## RECORDS SHOWN
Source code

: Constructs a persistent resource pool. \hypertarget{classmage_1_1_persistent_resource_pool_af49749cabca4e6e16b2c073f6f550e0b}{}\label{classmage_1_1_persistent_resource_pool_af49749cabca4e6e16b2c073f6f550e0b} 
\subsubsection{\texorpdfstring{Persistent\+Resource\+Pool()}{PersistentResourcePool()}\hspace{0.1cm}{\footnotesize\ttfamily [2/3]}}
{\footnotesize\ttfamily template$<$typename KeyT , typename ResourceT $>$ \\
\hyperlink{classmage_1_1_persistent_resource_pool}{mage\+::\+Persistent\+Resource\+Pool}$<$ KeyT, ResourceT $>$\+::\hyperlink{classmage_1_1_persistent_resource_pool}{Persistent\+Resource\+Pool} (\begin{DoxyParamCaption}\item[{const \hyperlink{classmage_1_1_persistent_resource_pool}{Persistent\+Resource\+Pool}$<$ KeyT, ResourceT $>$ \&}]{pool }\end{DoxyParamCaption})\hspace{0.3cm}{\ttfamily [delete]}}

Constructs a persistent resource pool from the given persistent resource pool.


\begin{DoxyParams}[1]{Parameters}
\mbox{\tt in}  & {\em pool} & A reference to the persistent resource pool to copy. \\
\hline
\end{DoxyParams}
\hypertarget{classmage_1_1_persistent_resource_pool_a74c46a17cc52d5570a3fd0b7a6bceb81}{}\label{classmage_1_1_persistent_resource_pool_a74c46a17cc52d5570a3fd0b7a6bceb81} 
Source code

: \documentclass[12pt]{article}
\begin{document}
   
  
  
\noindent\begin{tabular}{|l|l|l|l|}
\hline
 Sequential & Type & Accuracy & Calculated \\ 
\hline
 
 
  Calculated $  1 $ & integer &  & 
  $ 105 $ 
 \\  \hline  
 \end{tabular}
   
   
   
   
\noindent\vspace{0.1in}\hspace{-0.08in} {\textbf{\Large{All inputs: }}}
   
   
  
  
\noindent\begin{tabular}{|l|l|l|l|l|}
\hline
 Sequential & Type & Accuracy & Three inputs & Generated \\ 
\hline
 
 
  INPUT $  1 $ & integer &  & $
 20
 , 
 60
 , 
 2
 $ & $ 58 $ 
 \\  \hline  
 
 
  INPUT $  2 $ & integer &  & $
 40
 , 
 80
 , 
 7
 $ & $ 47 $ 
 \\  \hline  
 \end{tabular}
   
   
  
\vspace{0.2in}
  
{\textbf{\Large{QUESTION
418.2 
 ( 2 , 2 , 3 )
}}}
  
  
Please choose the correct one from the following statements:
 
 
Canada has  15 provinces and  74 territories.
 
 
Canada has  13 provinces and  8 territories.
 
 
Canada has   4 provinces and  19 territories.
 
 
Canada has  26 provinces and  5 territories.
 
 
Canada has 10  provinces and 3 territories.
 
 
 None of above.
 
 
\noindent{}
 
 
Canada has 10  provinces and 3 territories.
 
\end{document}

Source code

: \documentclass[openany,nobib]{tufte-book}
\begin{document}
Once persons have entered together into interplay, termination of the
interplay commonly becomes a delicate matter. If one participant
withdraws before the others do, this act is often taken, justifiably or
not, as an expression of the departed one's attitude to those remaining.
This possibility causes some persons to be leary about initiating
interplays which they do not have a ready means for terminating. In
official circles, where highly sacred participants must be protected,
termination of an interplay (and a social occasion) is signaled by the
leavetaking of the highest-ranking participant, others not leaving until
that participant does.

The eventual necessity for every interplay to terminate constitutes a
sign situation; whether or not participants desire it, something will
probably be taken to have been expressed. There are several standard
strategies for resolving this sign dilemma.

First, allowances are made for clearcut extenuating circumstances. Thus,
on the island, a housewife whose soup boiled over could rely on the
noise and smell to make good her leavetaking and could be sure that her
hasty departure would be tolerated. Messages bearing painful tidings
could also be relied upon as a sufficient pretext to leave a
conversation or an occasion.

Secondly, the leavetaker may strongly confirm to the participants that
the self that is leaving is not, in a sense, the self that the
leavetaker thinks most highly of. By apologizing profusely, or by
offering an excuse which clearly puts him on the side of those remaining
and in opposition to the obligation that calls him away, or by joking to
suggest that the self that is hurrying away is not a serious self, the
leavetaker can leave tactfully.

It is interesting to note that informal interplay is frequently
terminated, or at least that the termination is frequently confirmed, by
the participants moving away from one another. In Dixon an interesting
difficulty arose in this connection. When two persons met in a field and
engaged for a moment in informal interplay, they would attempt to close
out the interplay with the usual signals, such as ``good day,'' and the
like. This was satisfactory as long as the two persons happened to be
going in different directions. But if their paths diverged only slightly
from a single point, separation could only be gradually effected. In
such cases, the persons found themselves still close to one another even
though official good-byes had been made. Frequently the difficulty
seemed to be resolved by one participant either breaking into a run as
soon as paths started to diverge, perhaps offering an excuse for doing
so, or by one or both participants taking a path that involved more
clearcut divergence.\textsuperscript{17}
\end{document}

## REQUIREMENT
Could you set down, exactly as written, the lines above between the one holding "probably be taken" and the one holding "suggest that the", inclusive, and nothing more?

## ANSWER TO THIS PROBLEM
probably be taken to have been expressed. There are several standard
strategies for resolving this sign dilemma.

First, allowances are made for clearcut extenuating circumstances. Thus,
on the island, a housewife whose soup boiled over could rely on the
noise and smell to make good her leavetaking and could be sure that her
hasty departure would be tolerated. Messages bearing painful tidings
could also be relied upon as a sufficient pretext to leave a
conversation or an occasion.

Secondly, the leavetaker may strongly confirm to the participants that
the self that is leaving is not, in a sense, the self that the
leavetaker thinks most highly of. By apologizing profusely, or by
offering an excuse which clearly puts him on the side of those remaining
and in opposition to the obligation that calls him away, or by joking to
suggest that the self that is hurrying away is not a serious self, the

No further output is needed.